Un bien petit pas

Les dirigeants des pays du G8 se sont entendus à l'occasion de leur sommet d'Hokkaïdo pour réduire de moitié les émissions de gaz à effet de serre d'ici 2050. Se félicitant de cet accord, ils ont soutenu avoir franchi un pas majeur dans la lutte au réchauffement climatique. En est-ce vraiment un?

Cet accord, qu'on n'attendait pas à cette réunion en raison des vives réticences de la part des États-Unis et du Canada à s'engager dans la lutte aux GES, semble à première vue intéressant. S'y trouvent de fait quelques aspects positifs puisque les dirigeants du G8 franchissent un pas de plus qu'à leur sommet de 2007 en Allemagne. Ils avaient alors convenu de «réfléchir sérieusement» à cet objectif de réduction de 50 % pour l'horizon 2050. Voilà maintenant qu'ils adhèrent à cet objectif, qui servira de cible lorsqu'aura lieu, fin 2009 à Copenhague, la conclusion des négociations entreprises à Bali en décembre dernier sur la fixation de nouveaux objectifs de réduction pour ce qu'il est convenu d'appeler Kyoto 2.

Autre élément positif, le ralliement du président américain George W. Bush à cet objectif de 50 % pour 2050. Le fait qu'il soit partie à cet accord est une confirmation d'un changement d'attitude amorcé ces derniers mois. On peut croire qu'il reconnaît maintenant que le réchauffement climatique est un phénomène bien réel. À noter aussi qu'il a nuancé, et le premier ministre Harper avec lui, l'exigence formelle faite aux économies émergentes, soit la Chine, l'Inde, le Mexique, le Brésil et l'Afrique du Sud, d'intégrer tout accord sur les GES. On les invite tout de même à se joindre aux pays développés, mais on reconnaît qu'il revient à ceux-ci de jouer le rôle moteur dans la lutte aux GES. C'est un obstacle de moins à la poursuite des négociations en vue de la conférence de Copenhague.
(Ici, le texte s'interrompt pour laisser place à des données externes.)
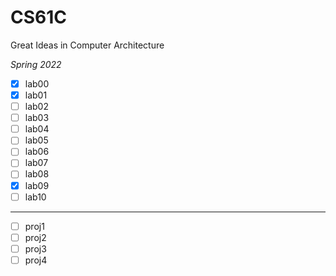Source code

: # CS61C
Great Ideas in Computer Architecture

*Spring 2022*

- [x] lab00
- [x] lab01
- [ ] lab02
- [ ] lab03
- [ ] lab04
- [ ] lab05
- [ ] lab06
- [ ] lab07
- [ ] lab08
- [x] lab09
- [ ] lab10
---
- [ ] proj1
- [ ] proj2
- [ ] proj3
- [ ] proj4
Ces aspects positifs sont toutefois vite gommés si l'on cherche dans cet accord des éléments concrets. En effet, ce dernier ne comporte aucun engagement relevant de l'action. Est simplement proposé un objectif global à atteindre. Et encore, on s'est gardé volontairement de préciser si la cible de 50 % de réduction des GES est calculée par rapport aux niveaux de 1990, comme le demande l'accord de Kyoto, ou par rapport à ceux d'aujourd'hui. L'absence de toute référence à 1990 a été exigée par le président Bush, qui ne voulait pas non plus que cet accord mette de l'avant des objectifs intermédiaires de réduction pour 2025. Bref, personne n'est lié.
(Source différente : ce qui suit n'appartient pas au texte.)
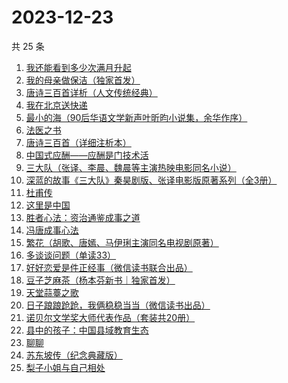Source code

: # 2023-12-23

共 25 条

<!-- BEGIN WEREAD -->
<!-- 最后更新时间 2023-12-23 10:15:17 +0800 -->
1. [我还能看到多少次满月升起](https://weread.qq.com/web/bookDetail/79432840813ab8684g019b84)
1. [我的母亲做保洁（独家首发）](https://weread.qq.com/web/bookDetail/96932cc0813ab8676g01623c)
1. [唐诗三百首详析（人文传统经典）](https://weread.qq.com/web/bookDetail/80432090726e0b73804d1ea)
1. [我在北京送快递](https://weread.qq.com/web/bookDetail/51532c40813ab7c0ag019c84)
1. [最小的海（90后华语文学新声叶昕昀小说集，余华作序）](https://weread.qq.com/web/bookDetail/cdd32840813ab8671g01450a)
1. [法医之书](https://weread.qq.com/web/bookDetail/b7332d50813ab866bg018727)
1. [唐诗三百首（详细注析本）](https://weread.qq.com/web/bookDetail/84d32df0726a21b984dfdf2)
1. [中国式应酬——应酬是门技术活](https://weread.qq.com/web/bookDetail/9eb32c60813ab864cg0148b3)
1. [三大队（张译、李晨、魏晨等主演热映电影同名小说）](https://weread.qq.com/web/bookDetail/1c2324c0813ab8660g014298)
1. [深蓝的故事《三大队》秦昊剧版、张译电影版原著系列（全3册）](https://weread.qq.com/web/bookDetail/e3f329d0813ab6f9bg018b89)
1. [杜甫传](https://weread.qq.com/web/bookDetail/cf3329e0721032a7cf3bf6d)
1. [这里是中国](https://weread.qq.com/web/bookDetail/084324d07193a89308476c4)
1. [胜者心法：资治通鉴成事之道](https://weread.qq.com/web/bookDetail/6ae329f0813ab8415g0145d5)
1. [冯唐成事心法](https://weread.qq.com/web/bookDetail/f2e328e072182b15f2e7179)
1. [繁花（胡歌、唐嫣、马伊琍主演同名电视剧原著）](https://weread.qq.com/web/bookDetail/ec8320b072162ea8ec8b401)
1. [多谈谈问题（单读33）](https://weread.qq.com/web/bookDetail/9b332c40813ab8006g011b92)
1. [好好恋爱是件正经事（微信读书联合出品）](https://weread.qq.com/web/bookDetail/9e032d00813ab8647g0187b4)
1. [豆子芝麻茶（杨本芬新书｜独家首发）](https://weread.qq.com/web/bookDetail/cf332d40813ab863dg015d98)
1. [天堂蒜薹之歌](https://weread.qq.com/web/bookDetail/a0132e4071935f67a0106c4)
1. [日子踉踉跄跄，我俩稳稳当当（微信读书出品）](https://weread.qq.com/web/bookDetail/81f32da0813ab8622g01002f)
1. [诺贝尔文学奖大师代表作品（套装共20册）](https://weread.qq.com/web/bookDetail/73b32570716b19c173b173b)
1. [县中的孩子：中国县域教育生态](https://weread.qq.com/web/bookDetail/14e322e0813ab7ff9g012dff)
1. [聊聊](https://weread.qq.com/web/bookDetail/4d2322a0813ab8607g012cc1)
1. [苏东坡传（纪念典藏版）](https://weread.qq.com/web/bookDetail/33b32e605cd85c33bc67dea)
1. [梨子小姐与自己相处](https://weread.qq.com/web/bookDetail/6a732be0813ab7d9fg013905)
<!-- END WEREAD -->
Le silence des pays du G8 sur de tels objectifs intermédiaires est ce qu'il faut déplorer le plus. Il témoigne de l'absence de réel consensus. L'Union européenne s'est fixé un objectif de réduction de 20 % de ses émissions d'ici 2020 par rapport au niveau de 1990. Par contre, côtés américain et canadien, rien ne se fera, du moins tant que dureront les règnes des conservateurs Bush et Harper. Pour mémoire, rappelons que les experts du Groupe intergouvernemental sur l'évolution du climat ont soumis que, pour limiter le réchauffement de la planète à 2 °C, il faudra réduire les émissions des pays développé de 25 % à 40 % d'ici 2020, et de 80 % d'ici 2050, cela par rapport à 1990. C'est dire l'ampleur de l'effort à faire. Un effort qui s'accroît à mesure que l'on tarde à engager une action.

Vague à souhait, cet accord intervenu à Hokkaïdo permettra à tout un chacun, parmi les dirigeants du G8, de parler de progrès. Par exemple, cela donne au premier ministre Stephen Harper, de retour du Japon, un argument à opposer à la campagne que mène le Parti libéral sur le thème du réchauffement climatique. Le problème, c'est qu'il s'agit d'un bien petit pas. Un petit pas qui apparaît encore plus petit en regard de la proposition du chef libéral, Stéphane Dion, d'une taxe sur le carbone.